Her daughter has yet to come home.
Carmilla Robinson wants no one to forget that.
Two weeks have passed. Mother’s Day has come and gone, and yet 19-year-old Taylor Robinson remains missing.
On Saturday, a crowd nearing 200 or more joined the Akron mother and her family at the Summit Lake Community Center to rally for the return of Taylor Robinson, who was last seen by her mother May 3.
A tearful Carmilla Robinson addressed the crowd, as did Taylor’s stepfather, Jeff Rucker. Joining the family at the podium during the hour-long event were several local ministers, Akron police Det. Dalvin Horton, Mayor Don Plusquellic and Councilman Ken Jones.
“You all are my hopes,” Carmilla Robinson said, her face awash in tears.
“You all are just the light. I know she’s going to come home. I’m just asking for you all, please don’t forget, in a month, if she don’t make it tomorrow ... I’m not asking you all to spend every waking moment. I’m just asking you, please, don’t forget she’s not at home with us.”
Taylor Robinson’s family has been looking for her for 16 days, ever since Carmilla Robinson returned to a Kipling Street home where she had left her daughter the night before to work as a health care aide.
That morning, when Carmilla Robinson drove up, Taylor was gone from her patient’s house. Ominously, her coat and shoes were left behind. Her cellphone was shut down that same morning and has not rebooted since.

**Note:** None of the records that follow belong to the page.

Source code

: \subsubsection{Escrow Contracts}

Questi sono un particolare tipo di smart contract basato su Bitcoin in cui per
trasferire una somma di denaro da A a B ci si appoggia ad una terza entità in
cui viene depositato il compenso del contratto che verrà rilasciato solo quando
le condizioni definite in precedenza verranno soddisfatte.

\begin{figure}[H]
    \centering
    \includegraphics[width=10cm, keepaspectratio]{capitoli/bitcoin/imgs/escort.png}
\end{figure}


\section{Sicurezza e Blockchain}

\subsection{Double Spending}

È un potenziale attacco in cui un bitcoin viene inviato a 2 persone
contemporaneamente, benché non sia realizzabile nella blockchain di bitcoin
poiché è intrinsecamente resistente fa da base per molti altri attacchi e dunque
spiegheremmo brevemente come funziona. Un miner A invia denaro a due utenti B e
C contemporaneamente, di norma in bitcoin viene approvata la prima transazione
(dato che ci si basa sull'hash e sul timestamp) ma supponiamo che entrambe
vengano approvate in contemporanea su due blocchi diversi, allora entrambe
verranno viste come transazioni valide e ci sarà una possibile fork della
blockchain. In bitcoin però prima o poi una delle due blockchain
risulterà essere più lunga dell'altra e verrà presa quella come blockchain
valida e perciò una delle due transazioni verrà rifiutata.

Akron police detectives have pledged to make the case a top priority. Just last week, 38 officers and detectives searched a series of vacant houses and garages near the Kipling Street neighborhood. The FBI has joined the investigation, providing at least four agents to the case.

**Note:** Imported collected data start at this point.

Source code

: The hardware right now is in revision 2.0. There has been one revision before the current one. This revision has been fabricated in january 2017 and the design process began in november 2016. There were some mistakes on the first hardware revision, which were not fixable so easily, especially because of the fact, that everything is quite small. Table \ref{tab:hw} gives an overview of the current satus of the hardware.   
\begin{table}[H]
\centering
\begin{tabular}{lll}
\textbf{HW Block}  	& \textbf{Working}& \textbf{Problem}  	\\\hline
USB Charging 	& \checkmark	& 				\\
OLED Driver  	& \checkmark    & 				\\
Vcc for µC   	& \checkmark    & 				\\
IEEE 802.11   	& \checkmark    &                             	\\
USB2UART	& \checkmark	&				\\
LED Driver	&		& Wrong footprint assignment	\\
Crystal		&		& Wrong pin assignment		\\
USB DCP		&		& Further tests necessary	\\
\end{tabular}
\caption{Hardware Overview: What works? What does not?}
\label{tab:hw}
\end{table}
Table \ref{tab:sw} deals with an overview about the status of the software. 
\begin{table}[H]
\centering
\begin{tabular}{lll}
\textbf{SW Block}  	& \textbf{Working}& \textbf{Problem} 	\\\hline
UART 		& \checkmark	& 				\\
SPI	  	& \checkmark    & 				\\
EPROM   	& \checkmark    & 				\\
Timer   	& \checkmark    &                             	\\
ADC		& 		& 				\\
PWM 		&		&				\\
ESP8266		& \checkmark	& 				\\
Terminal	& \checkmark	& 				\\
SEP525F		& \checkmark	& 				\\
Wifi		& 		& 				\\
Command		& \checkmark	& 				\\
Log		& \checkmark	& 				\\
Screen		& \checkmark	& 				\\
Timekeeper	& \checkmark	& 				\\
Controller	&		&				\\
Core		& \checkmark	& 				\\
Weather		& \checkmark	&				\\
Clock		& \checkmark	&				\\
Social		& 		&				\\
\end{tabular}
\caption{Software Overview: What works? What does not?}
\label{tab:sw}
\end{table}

Rucker, Taylor’s stepfather, said he has spent most every day walking the city streets, handing out fliers to anyone he may have missed the days before. Rucker reminded everyone that — but for the grace of God — they could be standing at the podium and not him.
Family members say Taylor is an aspiring nurse, who works two jobs while attending classes at Kent State University’s Stark campus. She has never been in trouble, never run away, shirked her school or work responsibilities or dismissed her family.

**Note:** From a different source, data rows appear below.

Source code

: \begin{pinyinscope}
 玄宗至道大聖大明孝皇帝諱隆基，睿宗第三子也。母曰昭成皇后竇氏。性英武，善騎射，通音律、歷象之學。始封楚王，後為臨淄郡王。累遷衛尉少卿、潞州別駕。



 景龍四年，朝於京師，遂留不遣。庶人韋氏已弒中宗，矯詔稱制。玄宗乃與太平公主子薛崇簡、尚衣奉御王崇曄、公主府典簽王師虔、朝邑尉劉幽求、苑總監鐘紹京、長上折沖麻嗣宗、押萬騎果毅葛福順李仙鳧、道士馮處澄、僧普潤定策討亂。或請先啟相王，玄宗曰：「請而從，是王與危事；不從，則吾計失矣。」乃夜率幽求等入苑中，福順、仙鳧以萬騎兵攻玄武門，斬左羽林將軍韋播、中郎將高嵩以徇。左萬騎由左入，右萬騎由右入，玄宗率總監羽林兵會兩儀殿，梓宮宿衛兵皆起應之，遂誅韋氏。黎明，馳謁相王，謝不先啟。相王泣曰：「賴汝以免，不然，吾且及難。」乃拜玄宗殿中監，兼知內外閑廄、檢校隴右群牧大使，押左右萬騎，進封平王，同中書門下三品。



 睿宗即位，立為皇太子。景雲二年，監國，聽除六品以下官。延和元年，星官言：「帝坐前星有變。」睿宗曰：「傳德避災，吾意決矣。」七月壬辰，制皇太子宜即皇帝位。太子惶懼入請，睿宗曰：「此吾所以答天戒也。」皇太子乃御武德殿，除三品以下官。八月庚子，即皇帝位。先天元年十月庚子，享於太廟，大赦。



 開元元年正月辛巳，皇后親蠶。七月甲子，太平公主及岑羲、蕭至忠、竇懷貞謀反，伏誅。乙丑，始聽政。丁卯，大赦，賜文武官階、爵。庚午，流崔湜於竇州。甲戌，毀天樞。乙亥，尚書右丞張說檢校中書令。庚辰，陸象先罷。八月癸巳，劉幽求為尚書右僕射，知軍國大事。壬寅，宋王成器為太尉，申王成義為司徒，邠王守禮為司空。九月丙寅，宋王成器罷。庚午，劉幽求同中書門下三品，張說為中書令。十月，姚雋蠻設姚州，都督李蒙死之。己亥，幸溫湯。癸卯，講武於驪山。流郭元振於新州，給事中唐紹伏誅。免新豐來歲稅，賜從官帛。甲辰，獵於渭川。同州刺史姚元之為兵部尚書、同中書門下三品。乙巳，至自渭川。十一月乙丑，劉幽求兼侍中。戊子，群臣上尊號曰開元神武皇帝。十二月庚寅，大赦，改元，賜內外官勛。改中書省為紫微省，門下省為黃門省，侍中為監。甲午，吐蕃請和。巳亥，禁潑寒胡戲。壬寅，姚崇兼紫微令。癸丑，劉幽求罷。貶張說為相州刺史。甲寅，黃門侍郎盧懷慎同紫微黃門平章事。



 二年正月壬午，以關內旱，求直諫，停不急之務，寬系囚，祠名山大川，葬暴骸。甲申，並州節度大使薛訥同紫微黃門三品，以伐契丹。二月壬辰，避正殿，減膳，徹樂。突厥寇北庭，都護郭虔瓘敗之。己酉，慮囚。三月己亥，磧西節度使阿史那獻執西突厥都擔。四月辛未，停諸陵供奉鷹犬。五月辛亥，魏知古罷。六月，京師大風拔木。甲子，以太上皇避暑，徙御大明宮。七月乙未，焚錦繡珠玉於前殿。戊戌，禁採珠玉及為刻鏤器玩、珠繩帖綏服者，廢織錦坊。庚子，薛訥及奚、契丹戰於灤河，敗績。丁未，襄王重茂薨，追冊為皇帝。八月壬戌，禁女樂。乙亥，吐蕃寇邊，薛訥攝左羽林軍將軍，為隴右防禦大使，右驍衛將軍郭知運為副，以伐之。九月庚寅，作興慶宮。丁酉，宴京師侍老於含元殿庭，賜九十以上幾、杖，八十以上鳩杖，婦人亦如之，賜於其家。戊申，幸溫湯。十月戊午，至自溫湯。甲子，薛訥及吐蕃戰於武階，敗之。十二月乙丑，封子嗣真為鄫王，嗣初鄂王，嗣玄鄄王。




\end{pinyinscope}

“We never thought this would happen in our household,” Rucker told the gathering. “But this could happen to anybody, you just never know. No matter how much you pray for it, no matter how much you talk to your kids, anything can happen.
“[But] I need you all’s help. We need all your help. I know there’s a lot of people out there working, but sometimes I feel so alone ... Please, somebody tell us something.”
Minister Michael Starks implored the crowd to help Taylor Robinson’s family. He said her disappearance is a community dilemma, not a single family problem. Someone somewhere knows something, he said.
“We need to be responsible and accountable for what’s happening in our community. It’s on us,” Starks said.
“We have a family here that’s in disarray and they’re grieving ... But they need more than our prayers. They need our action.”
Rev. Sharon Wilson, Taylor Robinson’s cousin, said she believes the college student is being held captive somewhere by someone. And she forgives the abductor.
But now, she said, it’s time for her cousin to be set free so she may rejoin her family and bring “victory in Akron for Taylor Robinson.”
“God is a forgiving God and we have to be forgiving people,” Wilson said. “And we are sending out a message to them today to let them know: We forgive them. Even though they haven’t released her yet.
“The forgiving has to start today with us. So we forgive them. But there’s one thing I do know, they’ve got to release her and let her go.”
Plusquellic assured the Robinson family and the community that detectives and the FBI are working the case every day, fielding tips and talking to friends and family of the missing woman.
Carmilla Robinson, he said, could symbolize any mother, at any time, in any neighborhood. But the mayor, as the ministers preached before him, said the police are only as good as the support it receives from members of the community.
He said this case needs a Charles Ramsey-like moment, an instance when someone in the community sees something and takes action, just as the Cleveland man and his neighbors did May 6 in helping free three Cleveland women held captive in a house for 10 years.
“[Taylor] is our daughter, in a way,” the mayor said. “And specifically for her mother, we all hope we can make this turn out to be a great news story when we welcome back Miss Robinson.”
Crimestoppers has offered a reward for helping locate Taylor Robinson.
Anyone with information is asked to contact Akron police at 330-375-2490. Anonymous tips may be left at http://ci.akron.oh.us/ASP/tip.html.
Information may also be provided anonymously by calling Summit County Crimestoppers at 330-434-COPS(2677).